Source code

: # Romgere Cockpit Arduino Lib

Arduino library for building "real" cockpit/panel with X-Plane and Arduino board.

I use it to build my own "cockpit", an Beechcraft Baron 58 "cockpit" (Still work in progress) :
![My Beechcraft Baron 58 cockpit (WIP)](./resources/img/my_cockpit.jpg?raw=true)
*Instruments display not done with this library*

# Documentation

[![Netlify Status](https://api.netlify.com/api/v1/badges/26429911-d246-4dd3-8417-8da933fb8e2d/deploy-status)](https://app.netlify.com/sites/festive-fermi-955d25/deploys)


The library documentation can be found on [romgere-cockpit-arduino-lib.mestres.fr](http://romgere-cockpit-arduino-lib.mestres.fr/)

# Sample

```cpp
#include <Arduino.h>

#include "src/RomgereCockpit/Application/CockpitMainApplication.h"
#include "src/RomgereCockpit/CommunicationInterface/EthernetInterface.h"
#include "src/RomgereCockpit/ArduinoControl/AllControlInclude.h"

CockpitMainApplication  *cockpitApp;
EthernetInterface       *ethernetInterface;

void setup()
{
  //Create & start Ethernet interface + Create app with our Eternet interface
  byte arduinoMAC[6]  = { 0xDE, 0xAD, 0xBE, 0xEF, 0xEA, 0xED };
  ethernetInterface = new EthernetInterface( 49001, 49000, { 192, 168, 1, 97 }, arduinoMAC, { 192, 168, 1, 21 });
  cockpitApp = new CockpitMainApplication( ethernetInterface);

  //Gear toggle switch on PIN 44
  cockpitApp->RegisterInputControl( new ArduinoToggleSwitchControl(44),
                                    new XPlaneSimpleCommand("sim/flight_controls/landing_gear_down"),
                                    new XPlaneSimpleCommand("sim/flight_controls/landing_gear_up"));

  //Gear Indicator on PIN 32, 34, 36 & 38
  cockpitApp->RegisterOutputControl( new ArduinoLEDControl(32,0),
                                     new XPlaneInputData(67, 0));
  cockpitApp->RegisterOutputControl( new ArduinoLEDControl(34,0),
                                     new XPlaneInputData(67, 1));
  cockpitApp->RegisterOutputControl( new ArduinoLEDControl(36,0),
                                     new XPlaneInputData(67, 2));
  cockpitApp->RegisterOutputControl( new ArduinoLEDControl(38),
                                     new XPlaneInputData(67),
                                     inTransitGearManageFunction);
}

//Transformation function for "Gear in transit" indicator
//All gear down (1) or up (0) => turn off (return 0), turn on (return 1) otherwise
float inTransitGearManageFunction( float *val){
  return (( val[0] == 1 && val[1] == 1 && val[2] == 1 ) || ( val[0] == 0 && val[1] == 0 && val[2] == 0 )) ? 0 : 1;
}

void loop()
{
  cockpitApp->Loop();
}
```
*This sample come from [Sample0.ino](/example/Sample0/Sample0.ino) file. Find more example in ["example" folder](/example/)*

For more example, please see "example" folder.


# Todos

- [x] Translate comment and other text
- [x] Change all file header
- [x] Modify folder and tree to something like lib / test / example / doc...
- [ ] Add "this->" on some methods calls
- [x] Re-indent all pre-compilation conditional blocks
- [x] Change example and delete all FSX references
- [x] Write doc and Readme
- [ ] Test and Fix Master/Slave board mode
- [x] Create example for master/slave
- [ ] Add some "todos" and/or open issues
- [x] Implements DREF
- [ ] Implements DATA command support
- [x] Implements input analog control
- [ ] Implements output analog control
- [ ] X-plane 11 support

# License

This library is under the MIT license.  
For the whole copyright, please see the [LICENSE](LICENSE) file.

______________________________

The full listing should be reproduced exactly.

Source code

: # Romgere Cockpit Arduino Lib

Arduino library for building "real" cockpit/panel with X-Plane and Arduino board.

I use it to build my own "cockpit", an Beechcraft Baron 58 "cockpit" (Still work in progress) :
![My Beechcraft Baron 58 cockpit (WIP)](./resources/img/my_cockpit.jpg?raw=true)
*Instruments display not done with this library*

# Documentation

[![Netlify Status](https://api.netlify.com/api/v1/badges/26429911-d246-4dd3-8417-8da933fb8e2d/deploy-status)](https://app.netlify.com/sites/festive-fermi-955d25/deploys)


The library documentation can be found on [romgere-cockpit-arduino-lib.mestres.fr](http://romgere-cockpit-arduino-lib.mestres.fr/)

# Sample

```cpp
#include <Arduino.h>

#include "src/RomgereCockpit/Application/CockpitMainApplication.h"
#include "src/RomgereCockpit/CommunicationInterface/EthernetInterface.h"
#include "src/RomgereCockpit/ArduinoControl/AllControlInclude.h"

CockpitMainApplication  *cockpitApp;
EthernetInterface       *ethernetInterface;

void setup()
{
  //Create & start Ethernet interface + Create app with our Eternet interface
  byte arduinoMAC[6]  = { 0xDE, 0xAD, 0xBE, 0xEF, 0xEA, 0xED };
  ethernetInterface = new EthernetInterface( 49001, 49000, { 192, 168, 1, 97 }, arduinoMAC, { 192, 168, 1, 21 });
  cockpitApp = new CockpitMainApplication( ethernetInterface);

  //Gear toggle switch on PIN 44
  cockpitApp->RegisterInputControl( new ArduinoToggleSwitchControl(44),
                                    new XPlaneSimpleCommand("sim/flight_controls/landing_gear_down"),
                                    new XPlaneSimpleCommand("sim/flight_controls/landing_gear_up"));

  //Gear Indicator on PIN 32, 34, 36 & 38
  cockpitApp->RegisterOutputControl( new ArduinoLEDControl(32,0),
                                     new XPlaneInputData(67, 0));
  cockpitApp->RegisterOutputControl( new ArduinoLEDControl(34,0),
                                     new XPlaneInputData(67, 1));
  cockpitApp->RegisterOutputControl( new ArduinoLEDControl(36,0),
                                     new XPlaneInputData(67, 2));
  cockpitApp->RegisterOutputControl( new ArduinoLEDControl(38),
                                     new XPlaneInputData(67),
                                     inTransitGearManageFunction);
}

//Transformation function for "Gear in transit" indicator
//All gear down (1) or up (0) => turn off (return 0), turn on (return 1) otherwise
float inTransitGearManageFunction( float *val){
  return (( val[0] == 1 && val[1] == 1 && val[2] == 1 ) || ( val[0] == 0 && val[1] == 0 && val[2] == 0 )) ? 0 : 1;
}

void loop()
{
  cockpitApp->Loop();
}
```
*This sample come from [Sample0.ino](/example/Sample0/Sample0.ino) file. Find more example in ["example" folder](/example/)*

For more example, please see "example" folder.


# Todos

- [x] Translate comment and other text
- [x] Change all file header
- [x] Modify folder and tree to something like lib / test / example / doc...
- [ ] Add "this->" on some methods calls
- [x] Re-indent all pre-compilation conditional blocks
- [x] Change example and delete all FSX references
- [x] Write doc and Readme
- [ ] Test and Fix Master/Slave board mode
- [x] Create example for master/slave
- [ ] Add some "todos" and/or open issues
- [x] Implements DREF
- [ ] Implements DATA command support
- [x] Implements input analog control
- [ ] Implements output analog control
- [ ] X-plane 11 support

# License

This library is under the MIT license.  
For the whole copyright, please see the [LICENSE](LICENSE) file.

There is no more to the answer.